[EXERCISE MATERIAL Boundary: Start]
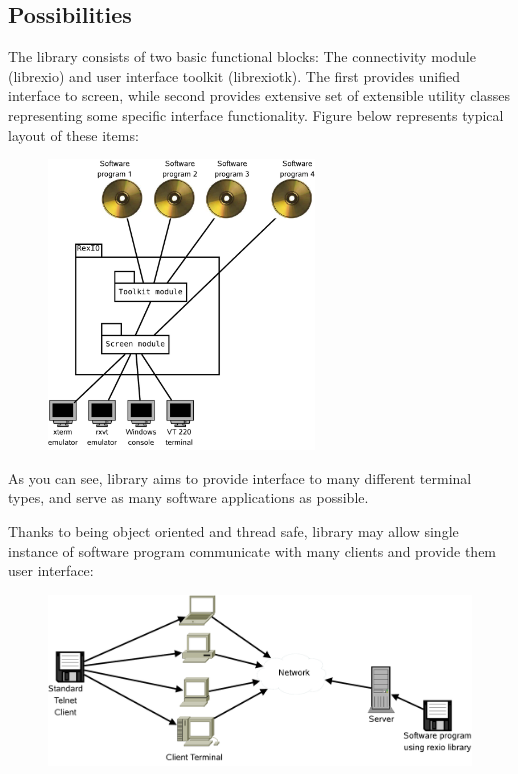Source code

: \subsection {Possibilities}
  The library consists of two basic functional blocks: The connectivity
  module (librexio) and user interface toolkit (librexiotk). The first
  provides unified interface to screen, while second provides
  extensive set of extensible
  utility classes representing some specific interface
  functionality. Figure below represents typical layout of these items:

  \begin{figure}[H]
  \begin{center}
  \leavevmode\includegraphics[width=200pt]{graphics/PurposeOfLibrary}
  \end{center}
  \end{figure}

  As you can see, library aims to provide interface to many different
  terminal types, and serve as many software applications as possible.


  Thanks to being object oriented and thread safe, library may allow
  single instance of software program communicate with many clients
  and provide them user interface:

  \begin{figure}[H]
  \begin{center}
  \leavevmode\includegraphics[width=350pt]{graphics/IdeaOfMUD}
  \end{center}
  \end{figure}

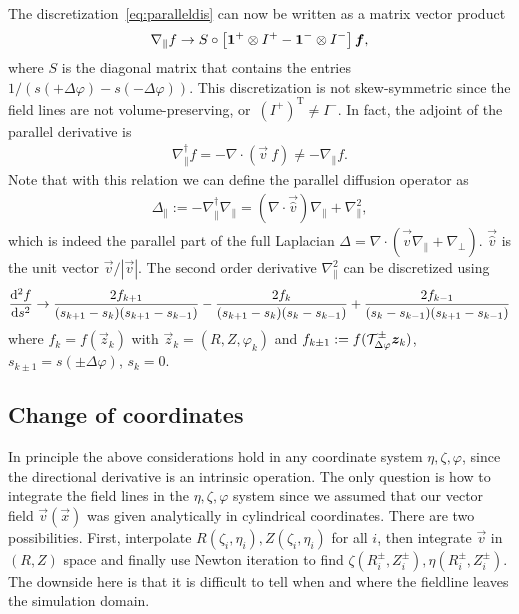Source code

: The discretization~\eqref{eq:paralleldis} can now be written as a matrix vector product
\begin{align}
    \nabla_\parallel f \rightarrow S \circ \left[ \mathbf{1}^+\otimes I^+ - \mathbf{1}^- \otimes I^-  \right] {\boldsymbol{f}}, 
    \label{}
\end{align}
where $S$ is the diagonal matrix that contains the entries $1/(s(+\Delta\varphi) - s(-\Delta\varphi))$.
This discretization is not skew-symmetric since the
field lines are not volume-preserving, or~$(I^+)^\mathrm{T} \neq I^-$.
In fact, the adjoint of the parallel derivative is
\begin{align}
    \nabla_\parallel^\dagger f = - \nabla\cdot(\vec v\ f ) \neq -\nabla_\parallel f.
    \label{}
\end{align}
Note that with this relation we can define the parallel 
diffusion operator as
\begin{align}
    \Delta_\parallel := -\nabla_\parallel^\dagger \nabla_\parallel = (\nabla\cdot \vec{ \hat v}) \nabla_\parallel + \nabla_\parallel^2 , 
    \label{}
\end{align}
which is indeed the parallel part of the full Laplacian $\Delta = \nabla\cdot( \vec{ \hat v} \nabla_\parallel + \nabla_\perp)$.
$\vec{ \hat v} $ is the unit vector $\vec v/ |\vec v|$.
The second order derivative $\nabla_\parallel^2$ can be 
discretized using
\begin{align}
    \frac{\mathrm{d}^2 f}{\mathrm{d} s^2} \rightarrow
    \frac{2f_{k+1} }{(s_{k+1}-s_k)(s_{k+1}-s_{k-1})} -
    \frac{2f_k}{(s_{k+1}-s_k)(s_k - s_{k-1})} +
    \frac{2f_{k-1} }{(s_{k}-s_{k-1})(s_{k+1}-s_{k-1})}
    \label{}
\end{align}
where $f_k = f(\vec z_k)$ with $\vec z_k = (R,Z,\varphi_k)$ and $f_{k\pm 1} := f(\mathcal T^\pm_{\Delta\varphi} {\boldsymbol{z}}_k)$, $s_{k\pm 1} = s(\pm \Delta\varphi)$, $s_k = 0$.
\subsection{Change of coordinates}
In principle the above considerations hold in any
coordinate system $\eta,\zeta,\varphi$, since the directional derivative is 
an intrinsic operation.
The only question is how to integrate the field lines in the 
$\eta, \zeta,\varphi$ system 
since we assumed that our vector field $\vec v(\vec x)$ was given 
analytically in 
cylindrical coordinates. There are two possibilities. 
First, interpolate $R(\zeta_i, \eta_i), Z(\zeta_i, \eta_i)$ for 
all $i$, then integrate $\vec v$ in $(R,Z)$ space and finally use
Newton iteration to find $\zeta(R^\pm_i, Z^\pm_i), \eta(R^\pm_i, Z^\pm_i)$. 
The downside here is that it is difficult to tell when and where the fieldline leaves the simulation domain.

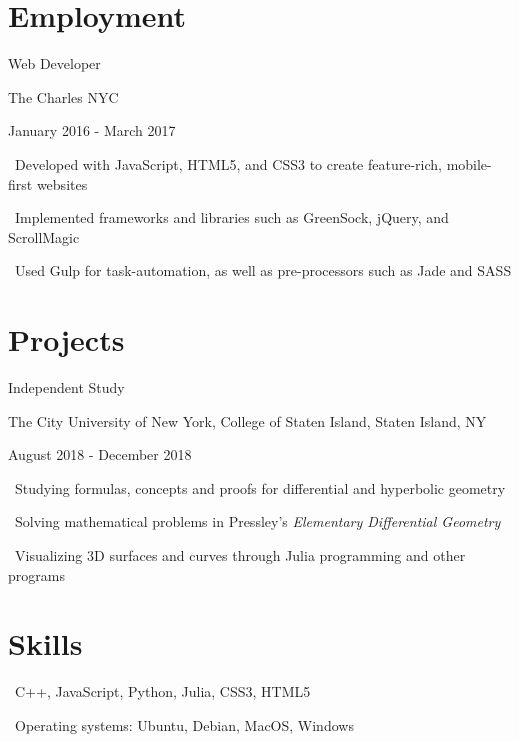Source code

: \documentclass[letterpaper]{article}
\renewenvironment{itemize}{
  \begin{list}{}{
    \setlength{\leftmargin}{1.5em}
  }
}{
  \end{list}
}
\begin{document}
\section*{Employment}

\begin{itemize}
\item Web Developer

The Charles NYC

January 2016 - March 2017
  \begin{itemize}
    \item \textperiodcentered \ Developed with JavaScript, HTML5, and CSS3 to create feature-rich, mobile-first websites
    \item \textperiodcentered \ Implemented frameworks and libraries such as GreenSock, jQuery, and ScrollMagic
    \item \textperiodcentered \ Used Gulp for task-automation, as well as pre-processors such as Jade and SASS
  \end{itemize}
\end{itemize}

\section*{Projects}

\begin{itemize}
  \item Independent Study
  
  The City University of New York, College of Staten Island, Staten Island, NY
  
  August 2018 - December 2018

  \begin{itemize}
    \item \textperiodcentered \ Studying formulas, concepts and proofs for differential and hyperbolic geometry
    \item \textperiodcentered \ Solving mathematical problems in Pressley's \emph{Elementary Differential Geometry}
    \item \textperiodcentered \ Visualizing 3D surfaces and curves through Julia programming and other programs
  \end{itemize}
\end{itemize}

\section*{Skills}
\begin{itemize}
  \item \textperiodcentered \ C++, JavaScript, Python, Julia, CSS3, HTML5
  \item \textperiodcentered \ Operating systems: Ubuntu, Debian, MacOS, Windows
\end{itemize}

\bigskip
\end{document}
[EXERCISE MATERIAL Boundary: End]
◆ EXERCISE OBJECTIVE
Output the records above verbatim. Pictures stay out.

◆ WRITTEN RESPONSE
Source code

: \subsection {Possibilities}
  The library consists of two basic functional blocks: The connectivity
  module (librexio) and user interface toolkit (librexiotk). The first
  provides unified interface to screen, while second provides
  extensive set of extensible
  utility classes representing some specific interface
  functionality. Figure below represents typical layout of these items:

  \begin{figure}[H]
  \begin{center}
  \leavevmode\includegraphics[width=200pt]{graphics/PurposeOfLibrary}
  \end{center}
  \end{figure}

  As you can see, library aims to provide interface to many different
  terminal types, and serve as many software applications as possible.


  Thanks to being object oriented and thread safe, library may allow
  single instance of software program communicate with many clients
  and provide them user interface:

  \begin{figure}[H]
  \begin{center}
  \leavevmode\includegraphics[width=350pt]{graphics/IdeaOfMUD}
  \end{center}
  \end{figure}

Source code

: The discretization~\eqref{eq:paralleldis} can now be written as a matrix vector product
\begin{align}
    \nabla_\parallel f \rightarrow S \circ \left[ \mathbf{1}^+\otimes I^+ - \mathbf{1}^- \otimes I^-  \right] {\boldsymbol{f}}, 
    \label{}
\end{align}
where $S$ is the diagonal matrix that contains the entries $1/(s(+\Delta\varphi) - s(-\Delta\varphi))$.
This discretization is not skew-symmetric since the
field lines are not volume-preserving, or~$(I^+)^\mathrm{T} \neq I^-$.
In fact, the adjoint of the parallel derivative is
\begin{align}
    \nabla_\parallel^\dagger f = - \nabla\cdot(\vec v\ f ) \neq -\nabla_\parallel f.
    \label{}
\end{align}
Note that with this relation we can define the parallel 
diffusion operator as
\begin{align}
    \Delta_\parallel := -\nabla_\parallel^\dagger \nabla_\parallel = (\nabla\cdot \vec{ \hat v}) \nabla_\parallel + \nabla_\parallel^2 , 
    \label{}
\end{align}
which is indeed the parallel part of the full Laplacian $\Delta = \nabla\cdot( \vec{ \hat v} \nabla_\parallel + \nabla_\perp)$.
$\vec{ \hat v} $ is the unit vector $\vec v/ |\vec v|$.
The second order derivative $\nabla_\parallel^2$ can be 
discretized using
\begin{align}
    \frac{\mathrm{d}^2 f}{\mathrm{d} s^2} \rightarrow
    \frac{2f_{k+1} }{(s_{k+1}-s_k)(s_{k+1}-s_{k-1})} -
    \frac{2f_k}{(s_{k+1}-s_k)(s_k - s_{k-1})} +
    \frac{2f_{k-1} }{(s_{k}-s_{k-1})(s_{k+1}-s_{k-1})}
    \label{}
\end{align}
where $f_k = f(\vec z_k)$ with $\vec z_k = (R,Z,\varphi_k)$ and $f_{k\pm 1} := f(\mathcal T^\pm_{\Delta\varphi} {\boldsymbol{z}}_k)$, $s_{k\pm 1} = s(\pm \Delta\varphi)$, $s_k = 0$.
\subsection{Change of coordinates}
In principle the above considerations hold in any
coordinate system $\eta,\zeta,\varphi$, since the directional derivative is 
an intrinsic operation.
The only question is how to integrate the field lines in the 
$\eta, \zeta,\varphi$ system 
since we assumed that our vector field $\vec v(\vec x)$ was given 
analytically in 
cylindrical coordinates. There are two possibilities. 
First, interpolate $R(\zeta_i, \eta_i), Z(\zeta_i, \eta_i)$ for 
all $i$, then integrate $\vec v$ in $(R,Z)$ space and finally use
Newton iteration to find $\zeta(R^\pm_i, Z^\pm_i), \eta(R^\pm_i, Z^\pm_i)$. 
The downside here is that it is difficult to tell when and where the fieldline leaves the simulation domain.

Source code

: \documentclass[letterpaper]{article}
\renewenvironment{itemize}{
  \begin{list}{}{
    \setlength{\leftmargin}{1.5em}
  }
}{
  \end{list}
}
\begin{document}
\section*{Employment}

\begin{itemize}
\item Web Developer

The Charles NYC

January 2016 - March 2017
  \begin{itemize}
    \item \textperiodcentered \ Developed with JavaScript, HTML5, and CSS3 to create feature-rich, mobile-first websites
    \item \textperiodcentered \ Implemented frameworks and libraries such as GreenSock, jQuery, and ScrollMagic
    \item \textperiodcentered \ Used Gulp for task-automation, as well as pre-processors such as Jade and SASS
  \end{itemize}
\end{itemize}

\section*{Projects}

\begin{itemize}
  \item Independent Study
  
  The City University of New York, College of Staten Island, Staten Island, NY
  
  August 2018 - December 2018

  \begin{itemize}
    \item \textperiodcentered \ Studying formulas, concepts and proofs for differential and hyperbolic geometry
    \item \textperiodcentered \ Solving mathematical problems in Pressley's \emph{Elementary Differential Geometry}
    \item \textperiodcentered \ Visualizing 3D surfaces and curves through Julia programming and other programs
  \end{itemize}
\end{itemize}

\section*{Skills}
\begin{itemize}
  \item \textperiodcentered \ C++, JavaScript, Python, Julia, CSS3, HTML5
  \item \textperiodcentered \ Operating systems: Ubuntu, Debian, MacOS, Windows
\end{itemize}

\bigskip
\end{document}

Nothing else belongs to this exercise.